● WORK ORDER
Below are the entries to work from; restate word for word the portion that opens with the line containing "A banneret prefers" and closes with the line containing "In the Forgotten", keeping both.

··········

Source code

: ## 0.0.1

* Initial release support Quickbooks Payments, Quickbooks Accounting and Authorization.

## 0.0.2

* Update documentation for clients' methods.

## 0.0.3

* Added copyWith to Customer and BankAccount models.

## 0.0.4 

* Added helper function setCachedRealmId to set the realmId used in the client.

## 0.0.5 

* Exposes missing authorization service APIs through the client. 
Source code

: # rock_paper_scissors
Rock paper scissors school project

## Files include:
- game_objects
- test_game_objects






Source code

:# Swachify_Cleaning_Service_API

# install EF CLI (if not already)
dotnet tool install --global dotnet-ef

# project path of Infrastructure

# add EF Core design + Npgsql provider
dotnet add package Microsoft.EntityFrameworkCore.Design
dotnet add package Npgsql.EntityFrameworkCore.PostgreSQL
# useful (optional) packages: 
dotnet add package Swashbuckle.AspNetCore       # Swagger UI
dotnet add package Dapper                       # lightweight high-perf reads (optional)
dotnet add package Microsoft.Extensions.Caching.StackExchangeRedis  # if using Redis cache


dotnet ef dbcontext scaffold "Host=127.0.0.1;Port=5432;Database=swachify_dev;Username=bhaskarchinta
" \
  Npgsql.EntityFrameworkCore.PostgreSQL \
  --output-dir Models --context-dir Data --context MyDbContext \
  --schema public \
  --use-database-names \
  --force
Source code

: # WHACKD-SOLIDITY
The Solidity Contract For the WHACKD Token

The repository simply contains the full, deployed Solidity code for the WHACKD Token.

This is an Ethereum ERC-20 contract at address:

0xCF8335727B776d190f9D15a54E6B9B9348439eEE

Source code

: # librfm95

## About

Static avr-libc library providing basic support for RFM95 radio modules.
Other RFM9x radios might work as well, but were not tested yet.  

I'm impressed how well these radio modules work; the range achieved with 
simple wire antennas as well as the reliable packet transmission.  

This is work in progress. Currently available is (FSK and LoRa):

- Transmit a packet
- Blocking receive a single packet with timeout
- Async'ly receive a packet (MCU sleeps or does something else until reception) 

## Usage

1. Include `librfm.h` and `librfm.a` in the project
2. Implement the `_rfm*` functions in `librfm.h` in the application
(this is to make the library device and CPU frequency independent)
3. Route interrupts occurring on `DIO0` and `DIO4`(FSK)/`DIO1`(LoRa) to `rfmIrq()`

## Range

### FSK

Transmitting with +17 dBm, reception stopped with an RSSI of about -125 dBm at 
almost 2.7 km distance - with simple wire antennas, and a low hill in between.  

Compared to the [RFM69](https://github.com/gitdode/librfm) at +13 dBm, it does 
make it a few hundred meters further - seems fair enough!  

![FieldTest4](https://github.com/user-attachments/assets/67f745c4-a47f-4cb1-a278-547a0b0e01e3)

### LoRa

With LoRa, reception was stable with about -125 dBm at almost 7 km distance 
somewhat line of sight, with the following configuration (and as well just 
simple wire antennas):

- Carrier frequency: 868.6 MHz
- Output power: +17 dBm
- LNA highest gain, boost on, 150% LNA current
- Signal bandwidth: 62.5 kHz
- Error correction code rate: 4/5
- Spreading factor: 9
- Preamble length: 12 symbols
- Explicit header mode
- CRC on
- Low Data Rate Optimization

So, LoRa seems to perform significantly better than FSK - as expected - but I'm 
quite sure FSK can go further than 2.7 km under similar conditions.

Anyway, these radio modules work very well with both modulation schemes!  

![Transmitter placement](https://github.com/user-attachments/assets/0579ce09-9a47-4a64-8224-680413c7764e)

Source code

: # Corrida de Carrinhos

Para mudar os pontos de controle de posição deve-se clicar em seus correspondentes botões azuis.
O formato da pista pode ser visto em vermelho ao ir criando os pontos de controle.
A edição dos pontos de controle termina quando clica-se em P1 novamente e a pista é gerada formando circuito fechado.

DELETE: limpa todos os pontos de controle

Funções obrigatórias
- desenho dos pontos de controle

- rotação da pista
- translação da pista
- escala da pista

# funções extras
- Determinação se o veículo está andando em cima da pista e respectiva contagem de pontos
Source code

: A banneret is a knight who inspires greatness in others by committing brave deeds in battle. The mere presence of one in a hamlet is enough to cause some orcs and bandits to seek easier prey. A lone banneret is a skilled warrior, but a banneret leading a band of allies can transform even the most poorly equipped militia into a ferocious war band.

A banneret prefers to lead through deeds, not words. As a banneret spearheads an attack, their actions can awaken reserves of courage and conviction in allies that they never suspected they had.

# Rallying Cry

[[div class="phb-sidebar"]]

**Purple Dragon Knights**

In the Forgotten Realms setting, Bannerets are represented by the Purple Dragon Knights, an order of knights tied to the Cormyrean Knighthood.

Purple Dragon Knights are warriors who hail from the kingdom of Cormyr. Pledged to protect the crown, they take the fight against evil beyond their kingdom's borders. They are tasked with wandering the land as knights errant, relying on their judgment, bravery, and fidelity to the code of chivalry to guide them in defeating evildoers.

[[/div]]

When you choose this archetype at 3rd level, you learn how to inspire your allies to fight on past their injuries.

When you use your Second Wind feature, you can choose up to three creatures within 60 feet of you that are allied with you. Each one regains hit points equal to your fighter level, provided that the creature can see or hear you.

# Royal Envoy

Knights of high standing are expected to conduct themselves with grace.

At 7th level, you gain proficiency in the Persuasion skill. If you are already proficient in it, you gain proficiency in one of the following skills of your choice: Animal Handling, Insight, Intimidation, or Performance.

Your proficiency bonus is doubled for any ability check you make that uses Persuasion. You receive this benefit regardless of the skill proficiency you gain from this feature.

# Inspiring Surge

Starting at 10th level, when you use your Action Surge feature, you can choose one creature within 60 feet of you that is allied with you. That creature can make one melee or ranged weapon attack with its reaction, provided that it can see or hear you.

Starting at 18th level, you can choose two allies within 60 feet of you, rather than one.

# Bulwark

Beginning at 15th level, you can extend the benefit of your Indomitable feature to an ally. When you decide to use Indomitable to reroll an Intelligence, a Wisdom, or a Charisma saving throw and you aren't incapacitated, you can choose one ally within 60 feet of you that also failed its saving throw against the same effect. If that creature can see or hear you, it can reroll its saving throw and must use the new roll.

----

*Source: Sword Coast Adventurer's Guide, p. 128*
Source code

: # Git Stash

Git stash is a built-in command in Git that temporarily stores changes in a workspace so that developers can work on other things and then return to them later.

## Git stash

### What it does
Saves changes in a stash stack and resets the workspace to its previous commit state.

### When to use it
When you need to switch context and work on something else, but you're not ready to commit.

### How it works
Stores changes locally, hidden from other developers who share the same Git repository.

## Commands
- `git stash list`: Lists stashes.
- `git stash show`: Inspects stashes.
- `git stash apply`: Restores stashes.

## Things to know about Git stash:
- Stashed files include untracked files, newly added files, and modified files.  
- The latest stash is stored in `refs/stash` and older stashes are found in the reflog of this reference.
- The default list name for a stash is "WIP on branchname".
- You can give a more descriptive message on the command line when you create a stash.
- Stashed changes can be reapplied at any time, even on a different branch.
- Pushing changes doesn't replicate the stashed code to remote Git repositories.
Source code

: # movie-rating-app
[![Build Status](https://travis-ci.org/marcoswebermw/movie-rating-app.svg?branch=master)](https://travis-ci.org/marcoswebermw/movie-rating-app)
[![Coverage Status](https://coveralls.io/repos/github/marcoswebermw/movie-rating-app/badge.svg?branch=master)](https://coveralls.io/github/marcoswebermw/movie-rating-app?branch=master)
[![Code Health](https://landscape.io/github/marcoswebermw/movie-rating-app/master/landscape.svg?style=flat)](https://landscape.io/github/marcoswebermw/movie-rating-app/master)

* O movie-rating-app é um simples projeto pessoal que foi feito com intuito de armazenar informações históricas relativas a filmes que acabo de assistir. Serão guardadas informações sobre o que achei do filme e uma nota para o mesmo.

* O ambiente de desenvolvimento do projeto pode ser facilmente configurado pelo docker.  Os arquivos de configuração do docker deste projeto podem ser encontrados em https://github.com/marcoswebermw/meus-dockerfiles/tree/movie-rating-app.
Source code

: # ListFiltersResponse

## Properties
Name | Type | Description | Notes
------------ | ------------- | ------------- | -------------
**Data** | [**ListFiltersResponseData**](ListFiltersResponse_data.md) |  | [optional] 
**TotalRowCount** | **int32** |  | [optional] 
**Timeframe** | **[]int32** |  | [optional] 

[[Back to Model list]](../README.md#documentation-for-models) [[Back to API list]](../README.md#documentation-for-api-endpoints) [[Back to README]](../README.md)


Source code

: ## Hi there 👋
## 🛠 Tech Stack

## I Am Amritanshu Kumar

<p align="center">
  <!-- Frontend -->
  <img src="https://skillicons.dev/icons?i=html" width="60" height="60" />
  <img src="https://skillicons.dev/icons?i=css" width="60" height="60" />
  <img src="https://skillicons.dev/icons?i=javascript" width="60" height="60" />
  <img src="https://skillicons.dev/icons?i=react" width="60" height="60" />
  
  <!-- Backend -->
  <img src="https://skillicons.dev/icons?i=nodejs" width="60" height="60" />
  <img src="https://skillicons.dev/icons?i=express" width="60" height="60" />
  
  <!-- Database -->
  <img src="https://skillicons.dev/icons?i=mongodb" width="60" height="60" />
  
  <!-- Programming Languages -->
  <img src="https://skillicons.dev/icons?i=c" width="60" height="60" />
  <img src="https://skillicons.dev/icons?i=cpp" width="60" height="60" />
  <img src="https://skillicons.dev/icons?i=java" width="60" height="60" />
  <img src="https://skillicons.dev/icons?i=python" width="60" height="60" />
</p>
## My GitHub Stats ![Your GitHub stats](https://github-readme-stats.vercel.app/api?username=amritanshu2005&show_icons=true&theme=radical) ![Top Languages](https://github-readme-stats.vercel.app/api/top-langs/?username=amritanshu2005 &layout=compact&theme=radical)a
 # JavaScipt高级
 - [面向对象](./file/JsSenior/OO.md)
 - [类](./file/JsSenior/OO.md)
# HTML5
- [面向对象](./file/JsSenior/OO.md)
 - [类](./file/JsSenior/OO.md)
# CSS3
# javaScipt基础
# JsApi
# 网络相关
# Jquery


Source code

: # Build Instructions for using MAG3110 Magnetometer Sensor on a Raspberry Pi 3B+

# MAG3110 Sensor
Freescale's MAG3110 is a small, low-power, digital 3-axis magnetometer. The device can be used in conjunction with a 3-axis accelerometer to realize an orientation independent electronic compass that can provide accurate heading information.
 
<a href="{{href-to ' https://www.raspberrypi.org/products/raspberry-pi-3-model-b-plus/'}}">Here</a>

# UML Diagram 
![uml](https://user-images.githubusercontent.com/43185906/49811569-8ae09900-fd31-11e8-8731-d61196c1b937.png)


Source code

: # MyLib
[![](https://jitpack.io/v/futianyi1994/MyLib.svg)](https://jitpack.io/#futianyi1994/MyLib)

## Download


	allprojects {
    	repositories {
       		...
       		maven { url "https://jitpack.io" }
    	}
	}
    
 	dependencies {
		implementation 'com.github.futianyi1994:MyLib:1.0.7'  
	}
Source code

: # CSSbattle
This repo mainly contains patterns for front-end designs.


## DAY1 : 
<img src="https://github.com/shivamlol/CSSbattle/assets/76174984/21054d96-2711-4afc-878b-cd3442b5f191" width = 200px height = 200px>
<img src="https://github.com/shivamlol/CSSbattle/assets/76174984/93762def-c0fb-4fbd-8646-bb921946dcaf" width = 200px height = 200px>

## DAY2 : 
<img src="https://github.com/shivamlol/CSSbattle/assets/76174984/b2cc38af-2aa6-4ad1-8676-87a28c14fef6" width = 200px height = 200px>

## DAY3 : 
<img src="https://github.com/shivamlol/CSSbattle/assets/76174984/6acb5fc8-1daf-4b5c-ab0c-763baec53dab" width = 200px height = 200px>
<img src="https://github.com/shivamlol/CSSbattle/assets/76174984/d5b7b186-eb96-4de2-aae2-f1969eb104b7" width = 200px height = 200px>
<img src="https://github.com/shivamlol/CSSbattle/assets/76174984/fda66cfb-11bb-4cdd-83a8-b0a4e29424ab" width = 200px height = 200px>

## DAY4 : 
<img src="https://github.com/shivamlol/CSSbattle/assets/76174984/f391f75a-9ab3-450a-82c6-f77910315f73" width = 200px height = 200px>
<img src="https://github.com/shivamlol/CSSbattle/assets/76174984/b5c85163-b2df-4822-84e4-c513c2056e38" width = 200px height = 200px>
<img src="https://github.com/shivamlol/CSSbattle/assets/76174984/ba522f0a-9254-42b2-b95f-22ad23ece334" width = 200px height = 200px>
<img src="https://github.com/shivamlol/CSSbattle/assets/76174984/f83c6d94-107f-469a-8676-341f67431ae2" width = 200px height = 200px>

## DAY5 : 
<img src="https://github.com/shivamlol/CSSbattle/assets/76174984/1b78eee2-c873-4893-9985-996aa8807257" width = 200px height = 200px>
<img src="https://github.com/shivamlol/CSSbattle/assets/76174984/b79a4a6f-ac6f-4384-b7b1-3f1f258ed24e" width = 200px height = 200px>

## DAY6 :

··········

● EXERCISE SOLUTION
A banneret prefers to lead through deeds, not words. As a banneret spearheads an attack, their actions can awaken reserves of courage and conviction in allies that they never suspected they had.

# Rallying Cry

[[div class="phb-sidebar"]]

**Purple Dragon Knights**

In the Forgotten Realms setting, Bannerets are represented by the Purple Dragon Knights, an order of knights tied to the Cormyrean Knighthood.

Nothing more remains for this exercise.